The Apify SDK is offered as the Apify NPM package offering a lot of scraping tools. As a basic crawler, Apify SDK provides a framework for parallel crawling of static or dynamic URLs. Cheerio crawler enables the parallel crawling of web pages using a cheerio HTML parser. This is the most efficient web crawler, but it does not work on JavaScript websites. Puppeteer crawler enables the parallel web page crawling using the headless Chrome browser and Puppeteer. The chrome browser pool is automatically scaled up and down. Puppeteer pool provides web browser tabs jobs from an automatically-managed pool with configurable browser recycling. It reuses the disk cache to speed up the crawling of websites by reducing proxy bandwidth.

Apify SDK request list signifies the URLs to crawl. The URLs can be accepted in code or in a text file hosted on the web. The crawling is resumed on restarting the Node.js process restarts. The Apify SDK request queue denotes a queue of URLs to crawl stored on a local file system or in the Apify cloud. The queue is used for deep crawling of websites with several URLs and links to other pages. The data structure supports breadth-first and depth-first crawling orders. The Apify SDK dataset provides a store for structured scraped data and export to formats like JSON, JSON, CSV, XML, Excel or HTML. The structured extracted data is stored on a local file system or in the Apify Cloud. Datasets store and share bulk tabular crawling results.

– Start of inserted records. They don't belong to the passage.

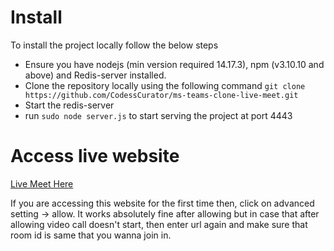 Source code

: # Install
To install the project locally follow the below steps

* Ensure you have nodejs (min version required 14.17.3), npm (v3.10.10 and above) and Redis-server installed.
* Clone the repository locally using the following command `git clone https://github.com/CodessCurator/ms-teams-clone-live-meet.git`
* Start the redis-server
* run `sudo node server.js` to start serving the project at port 4443

# Access live website
[Live Meet Here](http://52.191.31.132/)

If you are accessing this website for the first time then,  click on advanced setting -> allow.
It works absolutely fine after allowing but in case that after allowing video call doesn't start, then enter url again and make sure that room id is same that you wanna join in.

The Apify SDK key-value collects arbitrary data records or files, along with MIME content type. It is the ultimate choice for saving web page screenshots, PDFs and the state of crawlers. This data is also saved on a local file system or in the Apify Cloud. The autoscaled pool runs asynchronous background tasks automatically adjusting the concurrency depending on free system memory and CPU usage. This is useful for data scraping tasks at the maximum capacity of the system. Puppeteer Utils provide several helper functions for web scraping to inject jQuery into web pages or to hide browser origin. Apify SDK NPM package provides several helper functions to run code on the Apify Cloud taking advantage of the pool of proxies, job scheduler and data storage, etc.